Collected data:
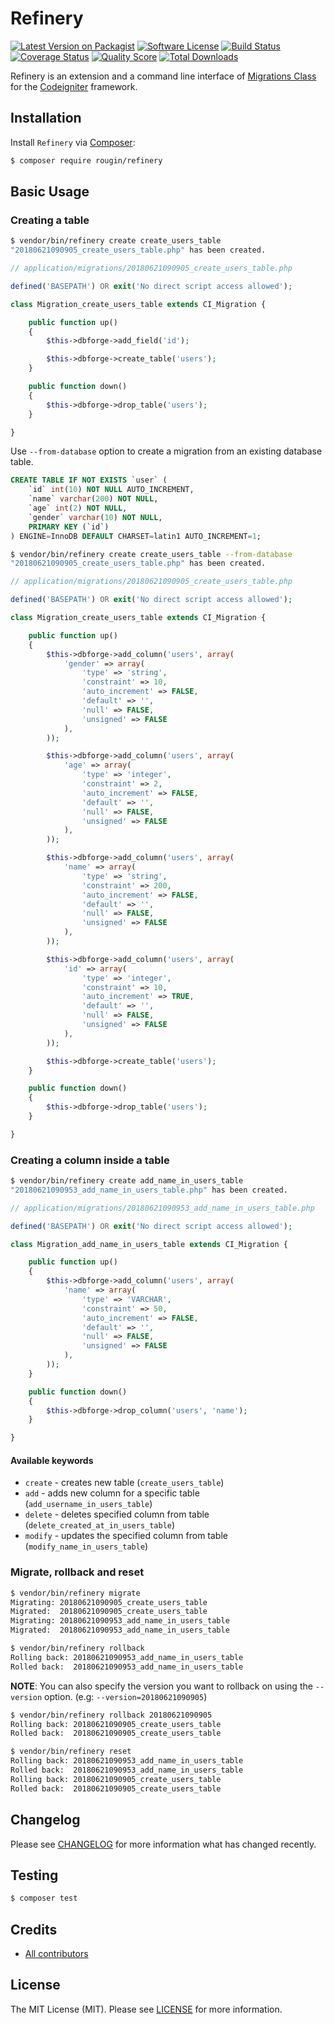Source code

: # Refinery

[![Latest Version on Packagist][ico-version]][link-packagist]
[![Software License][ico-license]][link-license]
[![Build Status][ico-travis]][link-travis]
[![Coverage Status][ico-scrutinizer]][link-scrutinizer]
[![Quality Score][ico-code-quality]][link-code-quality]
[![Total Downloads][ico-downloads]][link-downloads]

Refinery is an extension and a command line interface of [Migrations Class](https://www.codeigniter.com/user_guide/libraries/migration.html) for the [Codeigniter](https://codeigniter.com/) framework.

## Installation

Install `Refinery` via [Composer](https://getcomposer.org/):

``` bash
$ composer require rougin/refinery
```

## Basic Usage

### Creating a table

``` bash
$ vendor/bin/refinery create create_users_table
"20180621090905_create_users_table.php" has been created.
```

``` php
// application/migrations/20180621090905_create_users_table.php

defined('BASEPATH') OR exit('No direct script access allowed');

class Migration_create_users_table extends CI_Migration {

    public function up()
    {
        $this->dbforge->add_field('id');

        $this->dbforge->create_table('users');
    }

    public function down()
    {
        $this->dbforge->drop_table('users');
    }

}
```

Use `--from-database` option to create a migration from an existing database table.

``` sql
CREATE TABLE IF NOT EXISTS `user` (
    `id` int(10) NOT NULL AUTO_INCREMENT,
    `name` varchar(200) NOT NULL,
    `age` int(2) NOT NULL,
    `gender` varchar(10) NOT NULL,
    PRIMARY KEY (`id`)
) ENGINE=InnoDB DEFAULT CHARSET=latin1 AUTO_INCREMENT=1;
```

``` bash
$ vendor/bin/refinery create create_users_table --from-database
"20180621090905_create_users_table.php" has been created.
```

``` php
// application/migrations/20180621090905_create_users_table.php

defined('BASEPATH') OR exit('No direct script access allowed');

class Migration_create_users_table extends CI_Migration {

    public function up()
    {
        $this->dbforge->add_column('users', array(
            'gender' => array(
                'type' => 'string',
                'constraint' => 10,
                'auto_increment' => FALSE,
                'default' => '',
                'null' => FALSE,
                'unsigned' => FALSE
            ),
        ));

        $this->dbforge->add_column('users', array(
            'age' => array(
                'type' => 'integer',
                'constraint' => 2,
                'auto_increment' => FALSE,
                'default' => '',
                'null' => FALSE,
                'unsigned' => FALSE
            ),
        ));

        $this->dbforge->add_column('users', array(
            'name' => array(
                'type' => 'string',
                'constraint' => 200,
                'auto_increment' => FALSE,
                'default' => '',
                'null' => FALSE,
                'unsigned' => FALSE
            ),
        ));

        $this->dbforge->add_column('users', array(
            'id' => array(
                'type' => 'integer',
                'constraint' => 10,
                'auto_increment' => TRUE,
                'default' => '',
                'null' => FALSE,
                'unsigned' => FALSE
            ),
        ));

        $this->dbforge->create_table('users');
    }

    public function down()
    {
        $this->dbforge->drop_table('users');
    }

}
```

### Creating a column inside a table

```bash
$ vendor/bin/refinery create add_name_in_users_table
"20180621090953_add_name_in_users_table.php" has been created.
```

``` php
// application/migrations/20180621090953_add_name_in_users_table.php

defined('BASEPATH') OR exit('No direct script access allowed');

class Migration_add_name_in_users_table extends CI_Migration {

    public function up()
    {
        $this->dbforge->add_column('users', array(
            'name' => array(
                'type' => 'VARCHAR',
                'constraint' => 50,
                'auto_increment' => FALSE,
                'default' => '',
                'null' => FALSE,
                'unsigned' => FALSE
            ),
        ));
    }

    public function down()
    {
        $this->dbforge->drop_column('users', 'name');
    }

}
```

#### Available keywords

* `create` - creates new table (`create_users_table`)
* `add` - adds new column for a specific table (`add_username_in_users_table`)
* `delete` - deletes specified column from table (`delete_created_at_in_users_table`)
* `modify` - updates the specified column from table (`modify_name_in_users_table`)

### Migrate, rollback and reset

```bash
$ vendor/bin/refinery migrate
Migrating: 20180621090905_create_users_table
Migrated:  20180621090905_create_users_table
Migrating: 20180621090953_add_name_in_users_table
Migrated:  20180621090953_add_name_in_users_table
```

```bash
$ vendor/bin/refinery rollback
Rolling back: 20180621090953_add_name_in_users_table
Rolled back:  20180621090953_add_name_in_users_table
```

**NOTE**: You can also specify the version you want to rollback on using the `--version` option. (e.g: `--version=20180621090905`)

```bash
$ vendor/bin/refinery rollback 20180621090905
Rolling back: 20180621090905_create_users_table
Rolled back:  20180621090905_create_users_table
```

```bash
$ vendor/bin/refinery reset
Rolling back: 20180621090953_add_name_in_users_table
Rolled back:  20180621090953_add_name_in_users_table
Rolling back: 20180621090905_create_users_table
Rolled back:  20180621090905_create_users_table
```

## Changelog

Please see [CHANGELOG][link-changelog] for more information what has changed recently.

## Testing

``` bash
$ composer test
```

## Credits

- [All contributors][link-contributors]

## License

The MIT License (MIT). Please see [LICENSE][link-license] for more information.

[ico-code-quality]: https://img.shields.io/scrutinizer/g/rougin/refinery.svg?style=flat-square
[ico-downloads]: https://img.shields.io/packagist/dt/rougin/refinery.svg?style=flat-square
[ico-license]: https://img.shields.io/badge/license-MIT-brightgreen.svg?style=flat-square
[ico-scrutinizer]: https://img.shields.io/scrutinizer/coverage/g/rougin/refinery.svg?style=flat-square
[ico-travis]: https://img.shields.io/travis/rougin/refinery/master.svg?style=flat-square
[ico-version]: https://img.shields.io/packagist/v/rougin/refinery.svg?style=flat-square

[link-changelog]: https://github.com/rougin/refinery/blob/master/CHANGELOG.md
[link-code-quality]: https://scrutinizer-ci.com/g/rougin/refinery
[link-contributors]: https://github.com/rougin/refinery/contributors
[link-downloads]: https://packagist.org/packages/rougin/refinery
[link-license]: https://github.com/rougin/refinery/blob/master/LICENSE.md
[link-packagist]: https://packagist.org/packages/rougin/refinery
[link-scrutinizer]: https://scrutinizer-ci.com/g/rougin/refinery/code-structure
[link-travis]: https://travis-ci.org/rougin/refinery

--

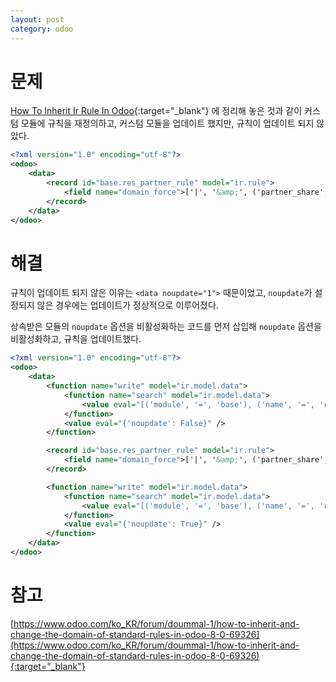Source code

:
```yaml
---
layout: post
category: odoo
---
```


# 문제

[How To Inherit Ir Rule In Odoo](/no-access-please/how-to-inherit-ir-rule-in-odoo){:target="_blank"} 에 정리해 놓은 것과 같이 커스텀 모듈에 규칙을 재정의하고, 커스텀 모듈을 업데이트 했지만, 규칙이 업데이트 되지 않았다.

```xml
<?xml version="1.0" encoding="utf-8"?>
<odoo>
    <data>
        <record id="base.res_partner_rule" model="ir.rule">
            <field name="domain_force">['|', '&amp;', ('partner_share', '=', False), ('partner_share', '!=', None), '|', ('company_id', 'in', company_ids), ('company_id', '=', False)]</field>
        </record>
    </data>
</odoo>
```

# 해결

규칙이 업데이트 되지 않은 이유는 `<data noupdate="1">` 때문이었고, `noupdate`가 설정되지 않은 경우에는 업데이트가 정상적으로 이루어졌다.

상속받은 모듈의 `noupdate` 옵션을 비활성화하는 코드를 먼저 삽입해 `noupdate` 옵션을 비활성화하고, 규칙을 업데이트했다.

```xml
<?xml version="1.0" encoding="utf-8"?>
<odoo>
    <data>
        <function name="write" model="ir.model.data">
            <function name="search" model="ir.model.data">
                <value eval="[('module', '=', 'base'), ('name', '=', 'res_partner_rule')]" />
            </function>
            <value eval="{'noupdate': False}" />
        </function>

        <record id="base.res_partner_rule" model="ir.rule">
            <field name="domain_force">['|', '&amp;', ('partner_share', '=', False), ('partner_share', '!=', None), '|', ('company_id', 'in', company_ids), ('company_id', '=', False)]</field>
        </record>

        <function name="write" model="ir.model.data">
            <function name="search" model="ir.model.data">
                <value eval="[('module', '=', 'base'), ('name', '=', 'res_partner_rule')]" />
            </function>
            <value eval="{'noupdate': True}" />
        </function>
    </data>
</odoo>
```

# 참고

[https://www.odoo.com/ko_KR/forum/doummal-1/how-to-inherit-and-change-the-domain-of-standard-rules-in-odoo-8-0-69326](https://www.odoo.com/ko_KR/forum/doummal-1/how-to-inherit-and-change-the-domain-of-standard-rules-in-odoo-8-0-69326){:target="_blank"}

§ **EXERCISE PROMPT**: Go through the data and show every line where "eval" occurs.

§ **YOUR RESPONSE**:
                <value eval="[('module', '=', 'base'), ('name', '=', 'res_partner_rule')]" />
            <value eval="{'noupdate': False}" />
                <value eval="[('module', '=', 'base'), ('name', '=', 'res_partner_rule')]" />
            <value eval="{'noupdate': True}" />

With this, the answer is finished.